Once the vision has been communicated to the perfumers — perhaps with the help of a visual mood board or two — the next step is to simply trust them to get on with it.

“I’ve worked with 12 master perfumers since 2014, and each of them have their own idiosyncrasies and personalities,” Huzenlaub says. “They’re the artist, they did the painting, and they don’t need anybody coming in and telling them what to do.”

Huzenlaub says that Voelkl was given pretty much free reign to choose which ingredients would go into Nômajee’s first perfume, so long as they were vegan and could be sustainably sourced. “I didn’t see [the sample] until he felt he had something complete,” Huzenlaub says, adding that Voelkl created 10 or 12 versions of the perfume privately before presenting the finished version. “We really wanted Frank to have creative freedom, and I was not involved in sourcing the ingredients or giving him direction as to whether [the scent should focus on] coffee, or black rose.”

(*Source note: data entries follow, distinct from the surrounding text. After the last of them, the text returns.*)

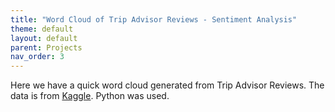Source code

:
 ```yaml
---
title: "Word Cloud of Trip Advisor Reviews - Sentiment Analysis"
theme: default
layout: default
parent: Projects
nav_order: 3
---
```

Here we have a quick word cloud generated from Trip Advisor Reviews. The data is from [Kaggle](https://www.kaggle.com/andrewmvd/trip-advisor-hotel-reviews). Python was used.

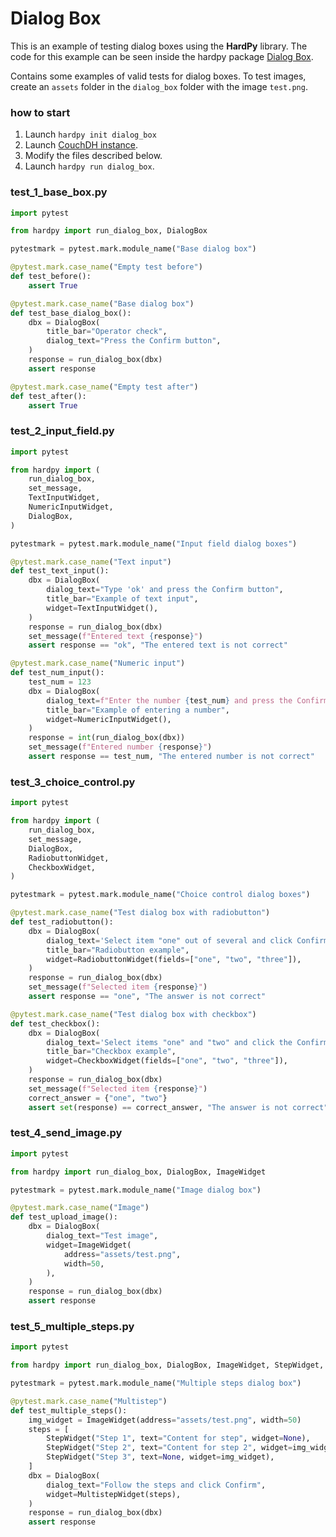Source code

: # Dialog Box

This is an example of testing dialog boxes using the **HardPy** library.
The code for this example can be seen inside the hardpy package 
[Dialog Box](https://github.com/everypinio/hardpy/tree/main/examples/project/dialog_box).

Contains some examples of valid tests for dialog boxes.
To test images, create an `assets` folder in the `dialog_box` folder with the image `test.png`.

### how to start

1. Launch `hardpy init dialog_box`
2. Launch [CouchDH instance](../documentation/database.md#couchdb-instance).
3. Modify the files described below.
4. Launch `hardpy run dialog_box`.

### test_1_base_box.py

```python
import pytest

from hardpy import run_dialog_box, DialogBox

pytestmark = pytest.mark.module_name("Base dialog box")

@pytest.mark.case_name("Empty test before")
def test_before():
    assert True

@pytest.mark.case_name("Base dialog box")
def test_base_dialog_box():
    dbx = DialogBox(
        title_bar="Operator check",
        dialog_text="Press the Confirm button",
    )
    response = run_dialog_box(dbx)
    assert response

@pytest.mark.case_name("Empty test after")
def test_after():
    assert True
```

### test_2_input_field.py

```python
import pytest

from hardpy import (
    run_dialog_box,
    set_message,
    TextInputWidget,
    NumericInputWidget,
    DialogBox,
)

pytestmark = pytest.mark.module_name("Input field dialog boxes")

@pytest.mark.case_name("Text input")
def test_text_input():
    dbx = DialogBox(
        dialog_text="Type 'ok' and press the Confirm button",
        title_bar="Example of text input",
        widget=TextInputWidget(),
    )
    response = run_dialog_box(dbx)
    set_message(f"Entered text {response}")
    assert response == "ok", "The entered text is not correct"

@pytest.mark.case_name("Numeric input")
def test_num_input():
    test_num = 123
    dbx = DialogBox(
        dialog_text=f"Enter the number {test_num} and press the Confirm button",
        title_bar="Example of entering a number",
        widget=NumericInputWidget(),
    )
    response = int(run_dialog_box(dbx))
    set_message(f"Entered number {response}")
    assert response == test_num, "The entered number is not correct"
```

### test_3_choice_control.py

```python
import pytest

from hardpy import (
    run_dialog_box,
    set_message,
    DialogBox,
    RadiobuttonWidget,
    CheckboxWidget,
)

pytestmark = pytest.mark.module_name("Choice control dialog boxes")

@pytest.mark.case_name("Test dialog box with radiobutton")
def test_radiobutton():
    dbx = DialogBox(
        dialog_text='Select item "one" out of several and click Confirm.',
        title_bar="Radiobutton example",
        widget=RadiobuttonWidget(fields=["one", "two", "three"]),
    )
    response = run_dialog_box(dbx)
    set_message(f"Selected item {response}")
    assert response == "one", "The answer is not correct"

@pytest.mark.case_name("Test dialog box with checkbox")
def test_checkbox():
    dbx = DialogBox(
        dialog_text='Select items "one" and "two" and click the Confirm button',
        title_bar="Checkbox example",
        widget=CheckboxWidget(fields=["one", "two", "three"]),
    )
    response = run_dialog_box(dbx)
    set_message(f"Selected item {response}")
    correct_answer = {"one", "two"}
    assert set(response) == correct_answer, "The answer is not correct"
```

### test_4_send_image.py

```python
import pytest

from hardpy import run_dialog_box, DialogBox, ImageWidget

pytestmark = pytest.mark.module_name("Image dialog box")

@pytest.mark.case_name("Image")
def test_upload_image():
    dbx = DialogBox(
        dialog_text="Test image",
        widget=ImageWidget(
            address="assets/test.png",
            width=50,
        ),
    )
    response = run_dialog_box(dbx)
    assert response
```

### test_5_multiple_steps.py

```python
import pytest

from hardpy import run_dialog_box, DialogBox, ImageWidget, StepWidget, MultistepWidget

pytestmark = pytest.mark.module_name("Multiple steps dialog box")

@pytest.mark.case_name("Multistep")
def test_multiple_steps():
    img_widget = ImageWidget(address="assets/test.png", width=50)
    steps = [
        StepWidget("Step 1", text="Content for step", widget=None),
        StepWidget("Step 2", text="Content for step 2", widget=img_widget),
        StepWidget("Step 3", text=None, widget=img_widget),
    ]
    dbx = DialogBox(
        dialog_text="Follow the steps and click Confirm",
        widget=MultistepWidget(steps),
    )
    response = run_dialog_box(dbx)
    assert response
```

Samples can then be tweaked, if needed, before further testing. This process can involve — as it did for Otherland — taking a sniff in Firmenich’s fragrance booths, which simulate how a scent might come across while burning in a room (to cleanse the palate between formulas, Stone says the perfumers' advice is to stick your nose into your elbow and smell your own skin). The formulations then go through stability testing to see how the scent holds up over time, before finally being sent off to be turned into a candle, eau de parfum, or other scented product by another supplier. Stone says it now takes around two months to create Otherland’s collections.

Smelling an opportunity

Stone reckons Otherland is one of the first direct-to-consumer brands that Firmenich worked with — the brand launched in December 2017, one month after Glossier’s You hit the virtual shelves. Clearly, these experiences have convinced Firmenich that ecommerce brands are a great way to get its scents out into the world. In 2020, 33% of perfume sales were made online, compared to just 19% in 2019.

The benefits are mutual, and being able to point to a connection with other iconic (and therefore more familiar) scents can be a key selling point for direct-to-consumer brands, who have to figure out how they’re going to describe a scent using just words and pictures.

According to Glossy, sales of Glossier's You have been growing in double-digit percentages “every year since launching in 2017” — making it one of the brand’s top-five selling products in revenue terms.

But perhaps a more compelling testament to the power of partnering with a perfume giant is that one in four Glossier You purchasers have never actually smelt the fragrance in real life before.